Merlin spent the first night holed up in his room, alternating between sleeping and pretending to sleep whenever Gaius knocked on his door. On the second night, Merlin had indeed gone to the tavern, winning enough money to almost incite a minor riot. With overflowing pockets, Merlin stumbled out of the tavern on wobbly legs, drunk on victory and too many tankards of mead. Aside from a few scattered snippets of alleyway conversation, the village was silent. Behind him, the tavern was a roiling tangle of noise and chaos. 

As he muddled his way back to the castle, his thoughts landed on Gwaine. Did Gwaine even remember their conversation? Or had all his flirting been routine, a well-oiled machine for drawing in rubes like Merlin, who apparently thought being a murderous water spirit didn’t matter a whit if one had the face for it? 

Merlin had made it as far as the castle gates when he decided that obtaining answers to these questions was of the utmost importance. And, seeing as how Gwaine was the only one who could answer them, visiting him was, in fact, a _wonderful_ idea. He turned on his heel, tripped over an errant rock, and passed out. 

He woke to light pressing red-hot and insistent against his eyelids, the beginnings of a magnificent headache pounding in his temples.

“I should’ve known you’d take me literally.” 

Was that _Arthur?_ What was Arthur doing in his chambers? Didn’t Arthur know anything about personal space and respect for his fellow man? No—this was Arthur. Of course he didn’t. 

“Ghhrhgrghh,” Merlin replied. He had been going for _Go away, you prat,_ but his mouth was so dry he counted it as a win he could speak at all. 

Someone pulled up one of his eyelids. Merlin saw a flash of colour and movement before it swung shut. 

“Merlin, you’re not dead, are you?” 

Merlin groaned. His eyes fluttered open, his vision narrowing onto Arthur foregrounded against a cloudless blue sky. Someone had taken the roof off of his chambers. Wait, that wasn’t right. He propped himself up onto his elbows and took stock of his surroundings. He lay sprawled in the middle of the courtyard. Curious eyes watched him from all corners, but no one dared approach with Arthur standing over him. With a flurry of panic, Merlin patted down his pockets—

“Oh no,” he breathed, slapping a hand to his forehead. 

“What is it?” asked Arthur. 

“All my money,” replied Merlin, “it’s gone!” 

Arthur smirked. “Sometimes I wonder if I’m a seer.” 

Merlin kicked Arthur’s shin. “Did you _see_ that?” The rush of triumph he felt at the thunderous look that overtook Arthur’s face was quickly replaced with dread. Arthur slung an overstuffed satchel off his shoulder and threw it at Merlin. It landed on his stomach, dislodging the previous night’s indulgence. Merlin spent the next several seconds dry-heaving, managing, through sheer force of will, not to be sick all over Arthur’s shoes. 

“Eugh,” groaned Arthur, the great big pansy. He nudged Merlin with his steel-toed boot and immediately leapt away as if he could imagine nothing worse than being splattered with Merlin’s vomit. “Get up. We’re going hunting.” 
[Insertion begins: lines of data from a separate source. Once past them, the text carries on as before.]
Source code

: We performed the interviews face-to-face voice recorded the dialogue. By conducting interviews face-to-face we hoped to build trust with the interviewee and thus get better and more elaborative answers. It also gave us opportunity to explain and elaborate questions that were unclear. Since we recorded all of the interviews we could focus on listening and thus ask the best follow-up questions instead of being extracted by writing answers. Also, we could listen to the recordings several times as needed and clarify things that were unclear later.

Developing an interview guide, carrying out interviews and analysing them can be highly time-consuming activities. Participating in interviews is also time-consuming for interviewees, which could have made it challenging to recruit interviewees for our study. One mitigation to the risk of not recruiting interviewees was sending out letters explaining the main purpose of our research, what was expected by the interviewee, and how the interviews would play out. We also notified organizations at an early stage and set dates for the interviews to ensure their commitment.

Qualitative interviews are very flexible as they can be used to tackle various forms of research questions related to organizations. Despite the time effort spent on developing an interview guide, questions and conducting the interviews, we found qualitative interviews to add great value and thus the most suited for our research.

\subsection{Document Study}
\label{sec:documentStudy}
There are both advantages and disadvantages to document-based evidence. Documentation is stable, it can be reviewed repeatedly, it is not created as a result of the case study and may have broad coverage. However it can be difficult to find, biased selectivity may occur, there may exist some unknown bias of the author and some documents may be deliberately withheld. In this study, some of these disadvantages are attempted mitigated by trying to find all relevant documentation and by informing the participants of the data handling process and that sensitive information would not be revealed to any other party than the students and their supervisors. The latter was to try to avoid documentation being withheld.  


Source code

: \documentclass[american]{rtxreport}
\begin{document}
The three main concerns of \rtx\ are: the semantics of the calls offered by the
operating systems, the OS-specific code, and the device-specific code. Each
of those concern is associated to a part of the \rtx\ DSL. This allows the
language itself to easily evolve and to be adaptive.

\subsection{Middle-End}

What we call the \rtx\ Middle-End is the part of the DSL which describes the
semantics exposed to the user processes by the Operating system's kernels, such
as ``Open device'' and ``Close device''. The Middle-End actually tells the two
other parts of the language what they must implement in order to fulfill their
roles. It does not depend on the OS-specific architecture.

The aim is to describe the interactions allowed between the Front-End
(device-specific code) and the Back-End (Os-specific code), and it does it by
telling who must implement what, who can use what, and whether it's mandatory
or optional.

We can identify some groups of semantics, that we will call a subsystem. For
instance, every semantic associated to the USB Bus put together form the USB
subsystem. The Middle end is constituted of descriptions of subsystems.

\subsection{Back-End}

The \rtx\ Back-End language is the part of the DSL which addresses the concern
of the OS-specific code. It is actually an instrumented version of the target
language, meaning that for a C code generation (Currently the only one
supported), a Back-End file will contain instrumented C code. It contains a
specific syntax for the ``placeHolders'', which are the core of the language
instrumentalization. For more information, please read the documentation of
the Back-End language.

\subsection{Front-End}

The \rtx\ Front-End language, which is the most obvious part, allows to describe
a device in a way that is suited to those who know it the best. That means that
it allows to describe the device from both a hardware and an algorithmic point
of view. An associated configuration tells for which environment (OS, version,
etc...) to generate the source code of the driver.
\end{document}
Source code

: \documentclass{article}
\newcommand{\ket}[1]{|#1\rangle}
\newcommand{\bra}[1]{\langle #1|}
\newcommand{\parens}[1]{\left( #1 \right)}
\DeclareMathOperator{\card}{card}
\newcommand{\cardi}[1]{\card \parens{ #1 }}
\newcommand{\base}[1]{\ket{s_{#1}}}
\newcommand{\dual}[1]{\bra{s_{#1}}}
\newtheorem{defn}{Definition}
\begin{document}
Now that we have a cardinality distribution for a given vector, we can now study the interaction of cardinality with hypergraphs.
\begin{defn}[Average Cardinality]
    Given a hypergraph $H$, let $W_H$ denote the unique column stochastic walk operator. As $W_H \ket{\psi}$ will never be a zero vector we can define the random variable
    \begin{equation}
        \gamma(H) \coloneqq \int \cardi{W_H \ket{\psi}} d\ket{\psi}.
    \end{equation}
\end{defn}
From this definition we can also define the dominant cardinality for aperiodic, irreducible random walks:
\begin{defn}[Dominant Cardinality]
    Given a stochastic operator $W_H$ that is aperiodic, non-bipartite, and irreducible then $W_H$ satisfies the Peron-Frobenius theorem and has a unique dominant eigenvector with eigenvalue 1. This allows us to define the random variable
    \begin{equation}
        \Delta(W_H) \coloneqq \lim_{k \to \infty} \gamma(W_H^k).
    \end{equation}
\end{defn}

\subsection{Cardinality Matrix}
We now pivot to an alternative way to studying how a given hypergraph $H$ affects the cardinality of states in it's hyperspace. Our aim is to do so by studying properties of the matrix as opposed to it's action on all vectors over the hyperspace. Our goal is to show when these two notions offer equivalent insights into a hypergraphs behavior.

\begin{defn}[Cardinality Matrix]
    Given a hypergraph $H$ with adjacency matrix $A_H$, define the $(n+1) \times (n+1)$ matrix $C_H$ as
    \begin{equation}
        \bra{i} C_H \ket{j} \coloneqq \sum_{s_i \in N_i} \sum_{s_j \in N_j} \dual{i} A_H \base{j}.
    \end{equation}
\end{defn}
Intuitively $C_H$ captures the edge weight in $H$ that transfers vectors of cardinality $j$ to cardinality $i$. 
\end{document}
“What? Now?! I thought you were sick!” Arthur had milked his cold for all it was worth.

“Not as sick as you are. And yes, now, Merlin. We need to make the most of the daylight.” He held a hand over his eyes and peered up at the sky. 

“But you gave me the night off!”

“Yes, the _night,_ Merlin, not the day.” 

“I’m going to dance over your grave.”

“Excuse me?”

“I said, I have to—uh,” Merlin floundered, “go and see Dave?”

Arthur squinted down at him. “Dave, the shoemaker?”

Merlin nodded. “Yes. I need new… shoes.” 

Arthur shook his head. “Well, it’ll have to wait until after our hunting trip. Cheer up, Merlin! You’ll feel better once you’ve shot a couple of deer.” He paused. “Once _I_ ’ _ve_ shot a couple of deer.” He gave Merlin another nudge. “I can dress myself today. Just have the horses ready in an hour.” 

With that, he walked away, leaving Merlin to his misery. 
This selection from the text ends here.